Rob Klavins of Oregon Wild lives in Northeast Oregon’s wolf country. He said the Imnaha Pack’s alpha male, OR-4, one of four wolves shot for livestock attacks, “became a symbol for those who revere wolves as well as for those who hate them and hate the wild.”

Eric Mortenson/Capital Press

Rob Klavins of Oregon Wild lives in Northeast Oregon’s wolf country. He said the Imnaha Pack’s alpha male, OR-4, one of four wolves shot for livestock attacks, “became a symbol for those who revere wolves as well as for those who hate them and hate the wild.”


They called him OR-4, and by some accounts he was Oregon’s biggest and baddest wolf, 97 pounds of cunning in his prime and the longtime alpha male of Wallowa County’s influential Imnaha Pack.

But OR-4 was nearly 10, old for a wolf in the wild. And his mate limped with a bad back leg. Accompanied by two yearlings, they apparently separated from the rest of the Imnaha Pack or were forced out. In March, they attacked and devoured or injured calves and sheep five times in private pastures.

So on March 31, Oregon Department of Fish and Wildlife staff boarded a helicopter, rose up and shot all four.

The decisive action by ODFW may have marked a somber turning point in the state’s work to restore wolves to the landscape. It comes on the heels of the ODFW Commission’s decision in November 2015 to take gray wolves off the state endangered species list, and just as the commission is beginning a review of the Oregon Wolf Plan, the document that governs wolf conservation and management.

Oregon Wild, the Portland-based conservation group with long involvement in the state’s wolf issue, said shooting wolves should be an “absolute last resort.”

“While the wolf plan is out of date and under review, we shouldn’t be taking the most drastic action we can take in wolf management,” Executive Director Sean Stevens said in an email.

The commission should not have taken wolves off the state endangered species list in the first place, but it isn’t likely to revisit that decision, Stevens said.

The commission should call upon the department to not shoot more wolves until the plan review is finished, he said.

“But, more importantly, they should recognize that de-listing does not mean that we should suddenly swing open the doors to more aggressive management,” Stevens said.

The ongoing wolf plan review, which may take nine months, should include science that wasn’t considered in the delisting decision, and the public’s will, he said. It also should create more clarity on non-lethal measures to deter wolves, he said.

Publicly, at least, no one is celebrating the shootings.

The Oregon Cattlemen’s Association, long on the opposite side of the argument from Oregon Wild, said ODFW’s action was authorized by Phase II of the state’s wolf plan.

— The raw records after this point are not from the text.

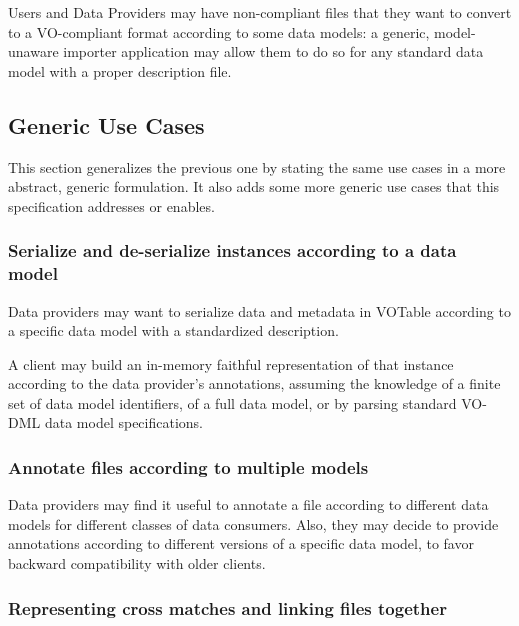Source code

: \documentclass[11pt,a4paper]{ivoa}
\begin{document}
Users and Data Providers may have non-compliant files that they want to
convert to a VO-compliant format according to some data models: a
generic, model-unaware importer application may allow them to do so for
any standard data model with a proper description file.

\subsection{Generic Use Cases}\label{generic-use-cases}

This section generalizes the previous one by stating the same use cases
in a more abstract, generic formulation. It also adds some more generic
use cases that this specification addresses or enables.

\subsubsection{Serialize and de-serialize instances according to a data
model}\label{serialize-and-de-serialize-instances-according-to-a-data-model}

Data providers may want to serialize data and metadata in VOTable
according to a specific data model with a standardized description.

A client may build an in-memory faithful representation of that instance
according to the data provider's annotations, assuming the knowledge of
a finite set of data model identifiers, of a full data model, or by
parsing standard VO-DML data model specifications.

\subsubsection{Annotate files according to multiple
models}\label{annotate-files-according-to-multiple-models}

Data providers may find it useful to annotate a file according to
different data models for different classes of data consumers. Also,
they may decide to provide annotations according to different versions
of a specific data model, to favor backward compatibility with older
clients.

\subsubsection{Representing cross matches and linking files
together}\label{representing-cross-matches-and-linking-files-together}
\end{document}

“The problem needed addressed and ODFW handled it correctly,” spokeswoman Kayli Hanley said in an email. “We acknowledge that while this decision was necessary for the sake of species coexistence, it was a difficult decision.”

Michael Finley, chair of the ODFW Commission, said the department handled the situation properly.

“I feel that the department acted in total good faith,” Finley said. “They followed the letter and the spirit of the wolf plan.”

Another conservation group, Defenders of Wildlife, called the shootings “a very sad day for us” but also said it appeared ODFW followed the wolf plan.

“The final plan is a compromise, but it is among the best of all the state plans in that it emphasizes the value of wolves on the landscape, and requires landowners to try non-lethal methods of deterring wolves before killing them is ever considered,” the group said in a prepared statement.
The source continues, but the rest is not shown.